*WHAT TO WORK ON*
Each line below with the word "command" needs to be copied.

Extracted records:
Start of Block

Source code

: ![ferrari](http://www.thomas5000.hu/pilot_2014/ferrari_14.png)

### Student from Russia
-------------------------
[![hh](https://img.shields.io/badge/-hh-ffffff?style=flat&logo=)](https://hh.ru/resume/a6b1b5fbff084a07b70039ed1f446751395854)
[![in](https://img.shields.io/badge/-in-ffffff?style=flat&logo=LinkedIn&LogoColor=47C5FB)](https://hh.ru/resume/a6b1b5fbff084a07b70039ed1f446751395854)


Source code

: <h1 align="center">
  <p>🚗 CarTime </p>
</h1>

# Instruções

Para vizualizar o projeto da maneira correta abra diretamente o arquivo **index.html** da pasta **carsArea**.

End of Block
Start of Block

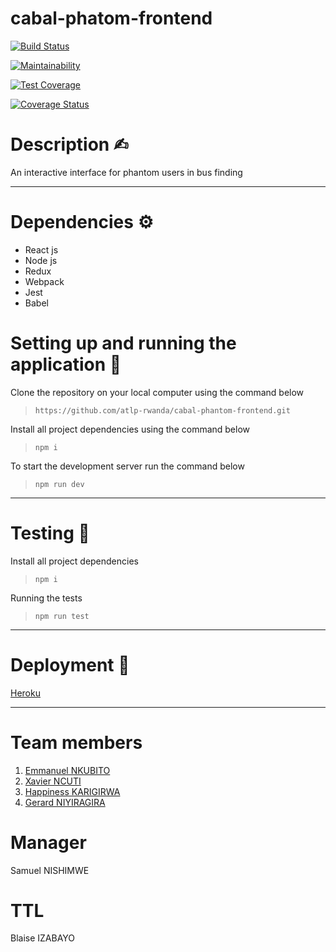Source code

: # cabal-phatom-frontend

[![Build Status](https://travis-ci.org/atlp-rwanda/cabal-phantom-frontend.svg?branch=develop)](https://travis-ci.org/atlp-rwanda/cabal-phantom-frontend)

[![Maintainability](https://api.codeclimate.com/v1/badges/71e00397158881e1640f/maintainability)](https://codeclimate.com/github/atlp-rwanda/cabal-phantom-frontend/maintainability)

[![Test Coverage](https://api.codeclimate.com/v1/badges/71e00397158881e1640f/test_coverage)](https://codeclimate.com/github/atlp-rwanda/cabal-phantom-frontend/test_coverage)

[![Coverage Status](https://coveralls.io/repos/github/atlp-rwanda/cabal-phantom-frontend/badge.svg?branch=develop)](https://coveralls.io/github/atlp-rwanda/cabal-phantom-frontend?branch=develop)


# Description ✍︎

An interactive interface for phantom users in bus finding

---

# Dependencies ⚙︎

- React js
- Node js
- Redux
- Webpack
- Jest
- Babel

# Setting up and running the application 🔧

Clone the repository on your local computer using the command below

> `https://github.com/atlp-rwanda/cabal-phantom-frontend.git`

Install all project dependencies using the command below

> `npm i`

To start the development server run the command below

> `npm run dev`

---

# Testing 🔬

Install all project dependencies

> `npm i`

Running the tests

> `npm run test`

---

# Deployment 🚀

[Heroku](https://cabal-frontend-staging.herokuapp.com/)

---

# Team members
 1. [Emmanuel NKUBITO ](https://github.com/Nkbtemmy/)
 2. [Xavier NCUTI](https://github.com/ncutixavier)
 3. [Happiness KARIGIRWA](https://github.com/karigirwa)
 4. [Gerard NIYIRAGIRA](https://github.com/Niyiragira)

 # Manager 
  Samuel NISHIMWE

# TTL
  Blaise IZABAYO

End of Block

*COMPLETED TASK*
Clone the repository on your local computer using the command below
Install all project dependencies using the command below
To start the development server run the command below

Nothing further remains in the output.